**Action item:** Keep the text of the data exactly as it is and omit each picture from the copy.

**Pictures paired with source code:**

=== Begin Enclosure ===

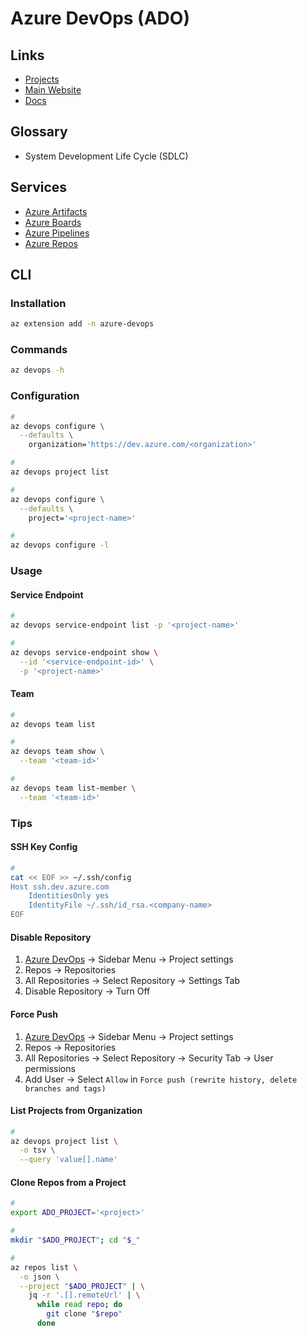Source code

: # Azure DevOps (ADO)

<!--
https://app.pluralsight.com/paths/skills/additional-devops-topics-on-microsoft-azure

https://linkedin.com/learning/react-js-building-an-interface-8551484/why-react-is-so-important
https://linkedin.com/learning/learning-azure-devops-10005641/use-azure-devops-to-enhance-application-development
https://linkedin.com/learning/visual-studio-tools-for-azure-devops/use-azure-devops-tools-from-the-visual-studio-ide
https://linkedin.com/learning/continuous-delivery-with-azure-devops/azure-devops-for-software-teams
https://linkedin.com/learning/azure-for-devops-application-infrastructure/the-need-for-agile-infrastructure
https://linkedin.com/learning/azure-devops-continuous-delivery-with-yaml-pipelines/devops-and-yaml-pipelines
https://linkedin.com/learning/azure-for-devops-implementing-development-processes/why-process-matters-in-devops
-->

## Links

- [Projects](https://dev.azure.com/)
- [Main Website](https://azure.microsoft.com/en-us/products/devops/)
- [Docs](https://learn.microsoft.com/en-us/cli/azure/devops?view=azure-cli-latest)

## Glossary

- System Development Life Cycle (SDLC)

## Services

- [Azure Artifacts](/azure/services/azure-devops/azure-artifacts.md)
- [Azure Boards](/azure/services/azure-devops/azure-boards.md)
- [Azure Pipelines](/azure/services/azure-devops/azure-pipelines/README.md)
- [Azure Repos](/azure/services/azure-devops/azure-repos.md)

## CLI

### Installation

```sh
az extension add -n azure-devops
```

### Commands

```sh
az devops -h
```

### Configuration

```sh
#
az devops configure \
  --defaults \
    organization='https://dev.azure.com/<organization>'

#
az devops project list

#
az devops configure \
  --defaults \
    project='<project-name>'

#
az devops configure -l
```

### Usage

#### Service Endpoint

```sh
#
az devops service-endpoint list -p '<project-name>'

#
az devops service-endpoint show \
  --id '<service-endpoint-id>' \
  -p '<project-name>'
```

<!--
az devops service-endpoint create

az devops service-endpoint update

az devops service-endpoint delete
-->

#### Team

```sh
#
az devops team list

#
az devops team show \
  --team '<team-id>'

#
az devops team list-member \
  --team '<team-id>'
```

<!--
az devops team create

az devops team delete

az devops team update
-->

### Tips

#### SSH Key Config

```sh
#
cat << EOF >> ~/.ssh/config
Host ssh.dev.azure.com
    IdentitiesOnly yes
    IdentityFile ~/.ssh/id_rsa.<company-name>
EOF
```

#### Disable Repository

1. [Azure DevOps](https://dev.azure.com/) -> Sidebar Menu -> Project settings
2. Repos -> Repositories
3. All Repositories -> Select Repository -> Settings Tab
4. Disable Repository -> Turn Off

#### Force Push

1. [Azure DevOps](https://dev.azure.com/) -> Sidebar Menu -> Project settings
2. Repos -> Repositories
3. All Repositories -> Select Repository -> Security Tab -> User permissions
4. Add User -> Select `Allow` in `Force push (rewrite history, delete branches and tags)`

#### List Projects from Organization

```sh
#
az devops project list \
  -o tsv \
  --query 'value[].name'
```

#### Clone Repos from a Project

```sh
#
export ADO_PROJECT='<project>'

#
mkdir "$ADO_PROJECT"; cd "$_"

#
az repos list \
  -o json \
  --project "$ADO_PROJECT" | \
    jq -r '.[].remoteUrl' | \
      while read repo; do
        git clone "$repo"
      done
```
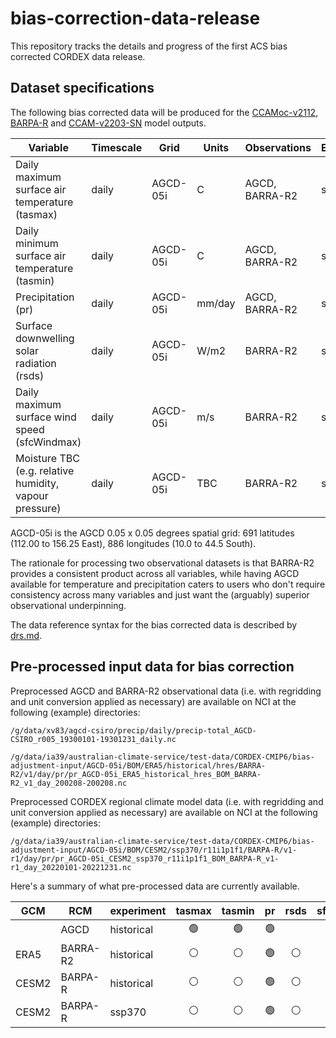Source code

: # bias-correction-data-release

This repository tracks the details and progress of the first ACS bias corrected CORDEX data release.

## Dataset specifications

The following bias corrected data will be produced for the
[CCAMoc-v2112](https://dx.doi.org/10.25914/8fve-1910),
[BARPA-R](https://dx.doi.org/10.25914/z1x6-dq28) and
[CCAM-v2203-SN](https://dx.doi.org/10.25914/rd73-4m3) model outputs.

| Variable | Timescale | Grid | Units | Observations | Experiments |
| ---      | ---       | ---  | ---   | ---          | ---         |
| Daily maximum surface air temperature (tasmax) | daily | AGCD-05i | C | AGCD, BARRA-R2 | ssp370 |
| Daily minimum surface air temperature (tasmin) | daily | AGCD-05i | C | AGCD, BARRA-R2 | ssp370 |
| Precipitation (pr) | daily | AGCD-05i | mm/day | AGCD, BARRA-R2 | ssp370 |
| Surface downwelling solar radiation (rsds) | daily | AGCD-05i | W/m2 | BARRA-R2 | ssp370 |
| Daily maximum surface wind speed (sfcWindmax) | daily | AGCD-05i | m/s | BARRA-R2 | ssp370 |
| Moisture TBC (e.g. relative humidity, vapour pressure) | daily | AGCD-05i | TBC | BARRA-R2 | ssp370 |

AGCD-05i is the AGCD 0.05 x 0.05 degrees spatial grid: 691 latitudes (112.00 to 156.25 East), 886 longitudes (10.0 to 44.5 South). 

The rationale for processing two observational datasets is that BARRA-R2 provides a consistent product across all variables,
while having AGCD available for temperature and precipitation caters to users who don't require consistency across many variables
and just want the (arguably) superior observational underpinning.

The data reference syntax for the bias corrected data is described by [drs.md](drs.md).

## Pre-processed input data for bias correction

Preprocessed AGCD and BARRA-R2 observational data (i.e. with regridding and unit conversion applied as necessary)
are available on NCI at the following (example) directories:
```
/g/data/xv83/agcd-csiro/precip/daily/precip-total_AGCD-CSIRO_r005_19300101-19301231_daily.nc

/g/data/ia39/australian-climate-service/test-data/CORDEX-CMIP6/bias-adjustment-input/AGCD-05i/BOM/ERA5/historical/hres/BARRA-R2/v1/day/pr/pr_AGCD-05i_ERA5_historical_hres_BOM_BARRA-R2_v1_day_200208-200208.nc
```

Preprocessed CORDEX regional climate model data (i.e. with regridding and unit conversion applied as necessary)
are available on NCI at the following (example) directories:
```
/g/data/ia39/australian-climate-service/test-data/CORDEX-CMIP6/bias-adjustment-input/AGCD-05i/BOM/CESM2/ssp370/r11i1p1f1/BARPA-R/v1-r1/day/pr/pr_AGCD-05i_CESM2_ssp370_r11i1p1f1_BOM_BARPA-R_v1-r1_day_20220101-20221231.nc
```
Here's a summary of what pre-processed data are currently available.

| GCM | RCM | experiment | tasmax | tasmin | pr | rsds | sfcWindmax | moisture | 
| ---   | --- | ---        | :-:    | :-:    | :-:| :-:  | :-:        | :-:      |
|  | AGCD | historical | :green_circle: | :green_circle: | :green_circle: |  |  |  |
| ERA5 | BARRA-R2 | historical | :white_circle: | :white_circle: | :green_circle: | :white_circle: | :white_circle: | :white_circle: |
| CESM2 | BARPA-R | historical | :white_circle: | :white_circle: | :green_circle: | :white_circle: | :white_circle: | :white_circle: |
| CESM2 | BARPA-R | ssp370 | :white_circle: | :white_circle: | :green_circle: | :white_circle: | :white_circle: | :white_circle: |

=== End Enclosure ===

**Response to this exercise:**
Source code

: # Azure DevOps (ADO)

<!--
https://app.pluralsight.com/paths/skills/additional-devops-topics-on-microsoft-azure

https://linkedin.com/learning/react-js-building-an-interface-8551484/why-react-is-so-important
https://linkedin.com/learning/learning-azure-devops-10005641/use-azure-devops-to-enhance-application-development
https://linkedin.com/learning/visual-studio-tools-for-azure-devops/use-azure-devops-tools-from-the-visual-studio-ide
https://linkedin.com/learning/continuous-delivery-with-azure-devops/azure-devops-for-software-teams
https://linkedin.com/learning/azure-for-devops-application-infrastructure/the-need-for-agile-infrastructure
https://linkedin.com/learning/azure-devops-continuous-delivery-with-yaml-pipelines/devops-and-yaml-pipelines
https://linkedin.com/learning/azure-for-devops-implementing-development-processes/why-process-matters-in-devops
-->

## Links

- [Projects](https://dev.azure.com/)
- [Main Website](https://azure.microsoft.com/en-us/products/devops/)
- [Docs](https://learn.microsoft.com/en-us/cli/azure/devops?view=azure-cli-latest)

## Glossary

- System Development Life Cycle (SDLC)

## Services

- [Azure Artifacts](/azure/services/azure-devops/azure-artifacts.md)
- [Azure Boards](/azure/services/azure-devops/azure-boards.md)
- [Azure Pipelines](/azure/services/azure-devops/azure-pipelines/README.md)
- [Azure Repos](/azure/services/azure-devops/azure-repos.md)

## CLI

### Installation

```sh
az extension add -n azure-devops
```

### Commands

```sh
az devops -h
```

### Configuration

```sh
#
az devops configure \
  --defaults \
    organization='https://dev.azure.com/<organization>'

#
az devops project list

#
az devops configure \
  --defaults \
    project='<project-name>'

#
az devops configure -l
```

### Usage

#### Service Endpoint

```sh
#
az devops service-endpoint list -p '<project-name>'

#
az devops service-endpoint show \
  --id '<service-endpoint-id>' \
  -p '<project-name>'
```

<!--
az devops service-endpoint create

az devops service-endpoint update

az devops service-endpoint delete
-->

#### Team

```sh
#
az devops team list

#
az devops team show \
  --team '<team-id>'

#
az devops team list-member \
  --team '<team-id>'
```

<!--
az devops team create

az devops team delete

az devops team update
-->

### Tips

#### SSH Key Config

```sh
#
cat << EOF >> ~/.ssh/config
Host ssh.dev.azure.com
    IdentitiesOnly yes
    IdentityFile ~/.ssh/id_rsa.<company-name>
EOF
```

#### Disable Repository

1. [Azure DevOps](https://dev.azure.com/) -> Sidebar Menu -> Project settings
2. Repos -> Repositories
3. All Repositories -> Select Repository -> Settings Tab
4. Disable Repository -> Turn Off

#### Force Push

1. [Azure DevOps](https://dev.azure.com/) -> Sidebar Menu -> Project settings
2. Repos -> Repositories
3. All Repositories -> Select Repository -> Security Tab -> User permissions
4. Add User -> Select `Allow` in `Force push (rewrite history, delete branches and tags)`

#### List Projects from Organization

```sh
#
az devops project list \
  -o tsv \
  --query 'value[].name'
```

#### Clone Repos from a Project

```sh
#
export ADO_PROJECT='<project>'

#
mkdir "$ADO_PROJECT"; cd "$_"

#
az repos list \
  -o json \
  --project "$ADO_PROJECT" | \
    jq -r '.[].remoteUrl' | \
      while read repo; do
        git clone "$repo"
      done
```
Source code

: # bias-correction-data-release

This repository tracks the details and progress of the first ACS bias corrected CORDEX data release.

## Dataset specifications

The following bias corrected data will be produced for the
[CCAMoc-v2112](https://dx.doi.org/10.25914/8fve-1910),
[BARPA-R](https://dx.doi.org/10.25914/z1x6-dq28) and
[CCAM-v2203-SN](https://dx.doi.org/10.25914/rd73-4m3) model outputs.

| Variable | Timescale | Grid | Units | Observations | Experiments |
| ---      | ---       | ---  | ---   | ---          | ---         |
| Daily maximum surface air temperature (tasmax) | daily | AGCD-05i | C | AGCD, BARRA-R2 | ssp370 |
| Daily minimum surface air temperature (tasmin) | daily | AGCD-05i | C | AGCD, BARRA-R2 | ssp370 |
| Precipitation (pr) | daily | AGCD-05i | mm/day | AGCD, BARRA-R2 | ssp370 |
| Surface downwelling solar radiation (rsds) | daily | AGCD-05i | W/m2 | BARRA-R2 | ssp370 |
| Daily maximum surface wind speed (sfcWindmax) | daily | AGCD-05i | m/s | BARRA-R2 | ssp370 |
| Moisture TBC (e.g. relative humidity, vapour pressure) | daily | AGCD-05i | TBC | BARRA-R2 | ssp370 |

AGCD-05i is the AGCD 0.05 x 0.05 degrees spatial grid: 691 latitudes (112.00 to 156.25 East), 886 longitudes (10.0 to 44.5 South). 

The rationale for processing two observational datasets is that BARRA-R2 provides a consistent product across all variables,
while having AGCD available for temperature and precipitation caters to users who don't require consistency across many variables
and just want the (arguably) superior observational underpinning.

The data reference syntax for the bias corrected data is described by [drs.md](drs.md).

## Pre-processed input data for bias correction

Preprocessed AGCD and BARRA-R2 observational data (i.e. with regridding and unit conversion applied as necessary)
are available on NCI at the following (example) directories:
```
/g/data/xv83/agcd-csiro/precip/daily/precip-total_AGCD-CSIRO_r005_19300101-19301231_daily.nc

/g/data/ia39/australian-climate-service/test-data/CORDEX-CMIP6/bias-adjustment-input/AGCD-05i/BOM/ERA5/historical/hres/BARRA-R2/v1/day/pr/pr_AGCD-05i_ERA5_historical_hres_BOM_BARRA-R2_v1_day_200208-200208.nc
```

Preprocessed CORDEX regional climate model data (i.e. with regridding and unit conversion applied as necessary)
are available on NCI at the following (example) directories:
```
/g/data/ia39/australian-climate-service/test-data/CORDEX-CMIP6/bias-adjustment-input/AGCD-05i/BOM/CESM2/ssp370/r11i1p1f1/BARPA-R/v1-r1/day/pr/pr_AGCD-05i_CESM2_ssp370_r11i1p1f1_BOM_BARPA-R_v1-r1_day_20220101-20221231.nc
```
Here's a summary of what pre-processed data are currently available.

| GCM | RCM | experiment | tasmax | tasmin | pr | rsds | sfcWindmax | moisture | 
| ---   | --- | ---        | :-:    | :-:    | :-:| :-:  | :-:        | :-:      |
|  | AGCD | historical | :green_circle: | :green_circle: | :green_circle: |  |  |  |
| ERA5 | BARRA-R2 | historical | :white_circle: | :white_circle: | :green_circle: | :white_circle: | :white_circle: | :white_circle: |
| CESM2 | BARPA-R | historical | :white_circle: | :white_circle: | :green_circle: | :white_circle: | :white_circle: | :white_circle: |
| CESM2 | BARPA-R | ssp370 | :white_circle: | :white_circle: | :green_circle: | :white_circle: | :white_circle: | :white_circle: |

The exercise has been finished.